§ **Exercise prompt**
Go through the data and report each line that holds the string "outlineCache".
-- Source data follows --
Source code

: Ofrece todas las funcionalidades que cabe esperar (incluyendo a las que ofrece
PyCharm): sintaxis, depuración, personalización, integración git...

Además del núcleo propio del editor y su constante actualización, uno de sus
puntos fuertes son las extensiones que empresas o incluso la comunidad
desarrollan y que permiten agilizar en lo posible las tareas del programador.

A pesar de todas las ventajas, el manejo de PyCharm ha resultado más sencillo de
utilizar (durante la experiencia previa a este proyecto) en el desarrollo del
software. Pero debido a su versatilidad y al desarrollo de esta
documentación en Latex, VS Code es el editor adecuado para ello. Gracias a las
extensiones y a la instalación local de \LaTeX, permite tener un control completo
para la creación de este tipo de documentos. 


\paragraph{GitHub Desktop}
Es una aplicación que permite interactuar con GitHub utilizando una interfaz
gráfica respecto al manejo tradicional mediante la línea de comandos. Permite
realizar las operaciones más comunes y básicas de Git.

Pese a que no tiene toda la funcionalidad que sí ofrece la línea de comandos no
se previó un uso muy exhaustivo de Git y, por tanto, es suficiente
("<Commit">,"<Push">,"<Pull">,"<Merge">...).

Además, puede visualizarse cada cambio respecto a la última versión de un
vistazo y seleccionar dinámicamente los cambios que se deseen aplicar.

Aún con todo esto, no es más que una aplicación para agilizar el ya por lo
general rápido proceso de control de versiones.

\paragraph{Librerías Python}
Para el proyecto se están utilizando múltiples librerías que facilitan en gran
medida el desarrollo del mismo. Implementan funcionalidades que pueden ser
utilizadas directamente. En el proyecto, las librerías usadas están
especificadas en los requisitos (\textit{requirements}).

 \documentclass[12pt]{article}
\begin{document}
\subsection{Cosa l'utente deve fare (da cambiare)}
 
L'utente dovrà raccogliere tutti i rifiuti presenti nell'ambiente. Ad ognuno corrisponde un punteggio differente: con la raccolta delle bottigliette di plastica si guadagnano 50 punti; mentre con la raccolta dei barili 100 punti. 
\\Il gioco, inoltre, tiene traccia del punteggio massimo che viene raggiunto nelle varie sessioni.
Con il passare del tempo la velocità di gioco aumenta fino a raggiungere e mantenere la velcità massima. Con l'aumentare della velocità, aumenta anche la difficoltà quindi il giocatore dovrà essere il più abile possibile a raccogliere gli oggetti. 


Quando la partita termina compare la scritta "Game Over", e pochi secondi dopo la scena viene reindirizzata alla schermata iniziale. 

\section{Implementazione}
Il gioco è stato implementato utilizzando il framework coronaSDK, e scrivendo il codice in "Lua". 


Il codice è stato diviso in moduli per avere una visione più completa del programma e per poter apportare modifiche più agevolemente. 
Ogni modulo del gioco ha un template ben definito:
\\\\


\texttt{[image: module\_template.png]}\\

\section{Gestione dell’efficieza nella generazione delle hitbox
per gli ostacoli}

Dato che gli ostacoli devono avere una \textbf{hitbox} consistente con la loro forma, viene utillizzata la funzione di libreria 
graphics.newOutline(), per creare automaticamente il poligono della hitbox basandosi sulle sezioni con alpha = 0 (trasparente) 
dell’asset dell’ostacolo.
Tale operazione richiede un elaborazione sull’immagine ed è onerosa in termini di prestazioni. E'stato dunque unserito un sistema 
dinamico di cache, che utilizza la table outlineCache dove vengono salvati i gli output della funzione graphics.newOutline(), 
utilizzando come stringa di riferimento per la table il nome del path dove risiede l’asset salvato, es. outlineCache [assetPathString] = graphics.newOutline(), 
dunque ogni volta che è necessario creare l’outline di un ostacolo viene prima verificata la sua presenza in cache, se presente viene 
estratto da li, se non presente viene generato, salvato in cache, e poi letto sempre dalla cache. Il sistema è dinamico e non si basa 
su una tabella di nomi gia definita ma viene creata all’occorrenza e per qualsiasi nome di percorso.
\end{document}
-- Source data concluded --
§ **Expected answer**
dinamico di cache, che utilizza la table outlineCache dove vengono salvati i gli output della funzione graphics.newOutline(), 
utilizzando come stringa di riferimento per la table il nome del path dove risiede l’asset salvato, es. outlineCache [assetPathString] = graphics.newOutline(), 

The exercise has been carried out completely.